Imagine someone knocking on your door with a business proposal. He and his partners want to build on the vacant lot next to your home. Right now the venture is a guaranteed money-loser, but if you chip in some of your money, the other investors are guaranteed a better return. You’ll never get your money back—and if the project is successful, the other investors won’t share its profits with you, but in 23 years, maybe, the city will see increased tax revenue. So . . . are you in?
According to news reports, this is exactly the deal developers are seeking from the city of Branson. The developer wants to build a water park that they project will bring 600,000 visitors each year, making it the 7th most popular water park in the country. They claim the project will create 900 full-time jobs immediately and ramp up to 1,200 as the park is completed. The park also will include restaurants, hotels, and other amenities.
Despite all that potential, there isn’t enough financial interest—from the people who invest in these sorts of things for a living—for the project to move forward. So the developer has come knocking on the door of the taxpayers—in the form of the Branson Tax Increment Finance (TIF) Commission—asking for your money. And the members of the TIF commission voted 7 to 4 in favor of awarding TIF. The board of aldermen will pass judgment at a later meeting.
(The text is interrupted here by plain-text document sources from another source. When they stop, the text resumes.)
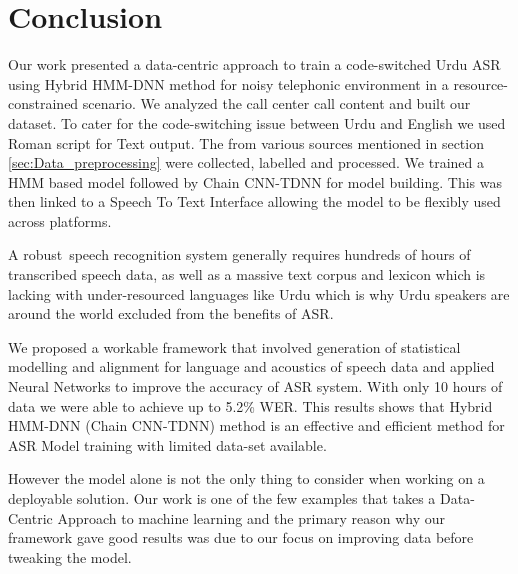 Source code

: \documentclass[lettersize,journal]{IEEEtran}
\begin{document}
\section{Conclusion} %
\label{cha:discussion_conclusion}
Our work presented a data-centric approach to train a code-switched Urdu ASR using Hybrid HMM-DNN method for noisy telephonic environment in a resource-constrained scenario. We analyzed the call center call content and built our dataset. To cater for the code-switching issue between Urdu and English we used Roman script for Text output. The from various sources mentioned in section \ref{sec:Data_preprocessing} were collected, labelled and processed. We trained a HMM based model followed by Chain CNN-TDNN for model building. This was then linked to a Speech To Text Interface allowing the model to be flexibly used across platforms.


A robust speech recognition system generally requires hundreds of hours of transcribed speech data, as well as a massive text corpus and lexicon which is lacking with under-resourced languages like Urdu which is why Urdu speakers are around the world excluded from the benefits of ASR.

We proposed a workable framework that involved generation of statistical modelling and alignment for language and acoustics of speech data and applied Neural Networks to improve the accuracy of ASR system. With only 10 hours of data we were able to achieve up to 5.2\% WER. This results shows that Hybrid HMM-DNN (Chain CNN-TDNN) method is an effective and efficient method for ASR Model training with limited data-set available. 

However the model alone is not the only thing to consider when working on a deployable solution. Our work is one of the few examples that takes a Data-Centric Approach to machine learning and the primary reason why our framework gave good results was due to our focus on improving data before tweaking the model.
\end{document}
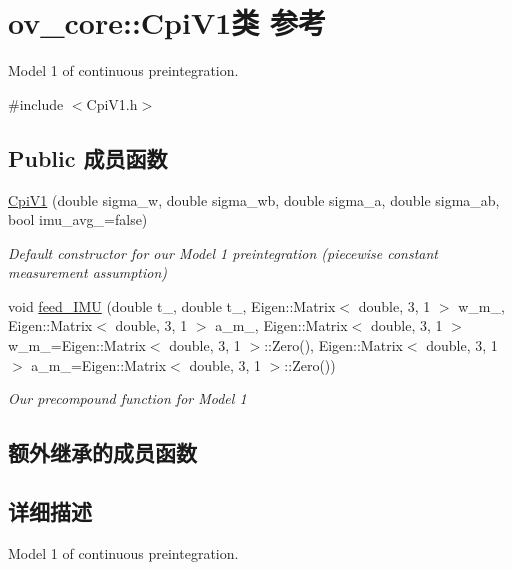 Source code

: \hypertarget{classov__core_1_1CpiV1}{}\section{ov\+\_\+core\+:\+:Cpi\+V1类 参考}
\label{classov__core_1_1CpiV1}


Model 1 of continuous preintegration.  




{\ttfamily \#include $<$Cpi\+V1.\+h$>$}

\subsection*{Public 成员函数}
\begin{DoxyCompactItemize}
\item 
\hyperlink{classov__core_1_1CpiV1_a34e803dec05d4a2e009ed170175d19d7}{Cpi\+V1} (double sigma\+\_\+w, double sigma\+\_\+wb, double sigma\+\_\+a, double sigma\+\_\+ab, bool imu\+\_\+avg\+\_\+=false)
\begin{DoxyCompactList}\small\item\em Default constructor for our Model 1 preintegration (piecewise constant measurement assumption) \end{DoxyCompactList}\item 
void \hyperlink{classov__core_1_1CpiV1_aafd93ac727dc176a9d5ca4b6d09d0cd2}{feed\+\_\+\+I\+MU} (double t\+\_, double t\+\_, Eigen\+::\+Matrix$<$ double, 3, 1 $>$ w\+\_\+m\+\_, Eigen\+::\+Matrix$<$ double, 3, 1 $>$ a\+\_\+m\+\_, Eigen\+::\+Matrix$<$ double, 3, 1 $>$ w\+\_\+m\+\_=Eigen\+::\+Matrix$<$ double, 3, 1 $>$\+::Zero(), Eigen\+::\+Matrix$<$ double, 3, 1 $>$ a\+\_\+m\+\_=Eigen\+::\+Matrix$<$ double, 3, 1 $>$\+::Zero())
\begin{DoxyCompactList}\small\item\em Our precompound function for Model 1 \end{DoxyCompactList}\end{DoxyCompactItemize}
\subsection*{额外继承的成员函数}


\subsection{详细描述}
Model 1 of continuous preintegration. 

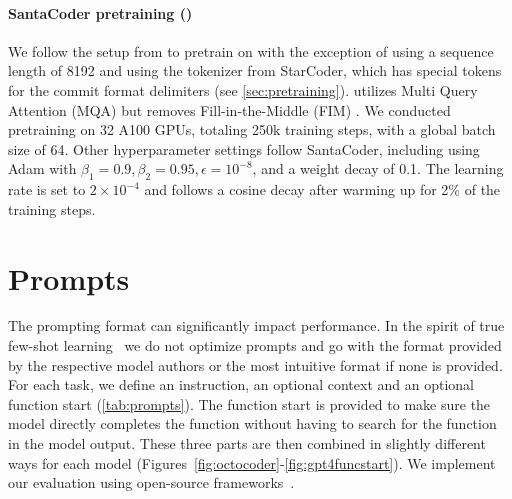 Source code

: \paragraph{SantaCoder pretraining (\modelsc{})} We follow the setup from \citet{allal2023santacoder} to pretrain on \data{} with the exception of using a sequence length of 8192 and using the tokenizer from StarCoder, which has special tokens for the commit format delimiters (see \autoref{sec:pretraining}). \modelsc{} utilizes Multi Query Attention (MQA) \citep{shazeer2019mqa} but removes Fill-in-the-Middle (FIM) \citep{bavarian2022fim}. We conducted pretraining on 32 A100 GPUs, totaling 250k training steps, with a global batch size of 64. Other hyperparameter settings follow SantaCoder, including using Adam with $\beta_1=0.9, \beta_2=0.95, \epsilon=10^{-8}$, and a weight decay of 0.1. The learning rate is set to $2 \times 10^{-4}$ and follows a cosine decay after warming up for 2\% of the training steps. 



\section{Prompts}
\label{sec:prompts}


The prompting format can significantly impact performance. In the spirit of true few-shot learning~\citep{perez2021true} we do not optimize prompts and go with the format provided by the respective model authors or the most intuitive format if none is provided. For each task, we define an instruction, an optional context and an optional function start (\autoref{tab:prompts}). The function start is provided to make sure the model directly completes the function without having to search for the function in the model output. These three parts are then combined in slightly different ways for each model (Figures~\ref{fig:octocoder}-\ref{fig:gpt4funcstart}). We implement our evaluation using open-source frameworks~\citep{bigcode-evaluation-harness,eval-harness}.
Overwhelmingly, research on TIF in Missouri and around the country shows that the process does not live up to its promises. (This perhaps explains why private investors aren’t so excited about these deals to start with.) If you were to peruse the 2017 TIF Annual Report compiled by the Missouri Department of Revenue you’ll find that only about one-half to one-third of the promised jobs ever materialize—and those numbers are reported by the developers themselves without audit.
The argument in favor of TIF largely rests on a logical fallacy: an assumption that development that happened after TIF happened because of TIF. But the research tells another story. One study of TIF in Kansas City and St. Louis—the state’s most prolific users and abusers—found that economic growth in areas without TIF met or exceeded growth in areas with TIF. In St. Louis, a report prepared by the very people who staff the TIF commission concluded that it was a waste of taxpayer money.
Perhaps the developers should scale back their ambitious plans. Maybe it makes sense as a smaller project—say, the country’s 12th most visited water park. If it is as successful as the developer claims, the park can always be expanded with the profits. But all of this should be done entirely with private money, from people who know a good investment and expect to see a return.
In Branson and across Missouri, cities are struggling to deliver basic services. Diverting sales and property tax dollars away from education, infrastructure, and public safety to invest in a park that itself may increase demand in all three of those areas is unwise and unnecessary. Branson’s success is due to individuals realizing great success from private investments, there is no reason now to change that winning formula.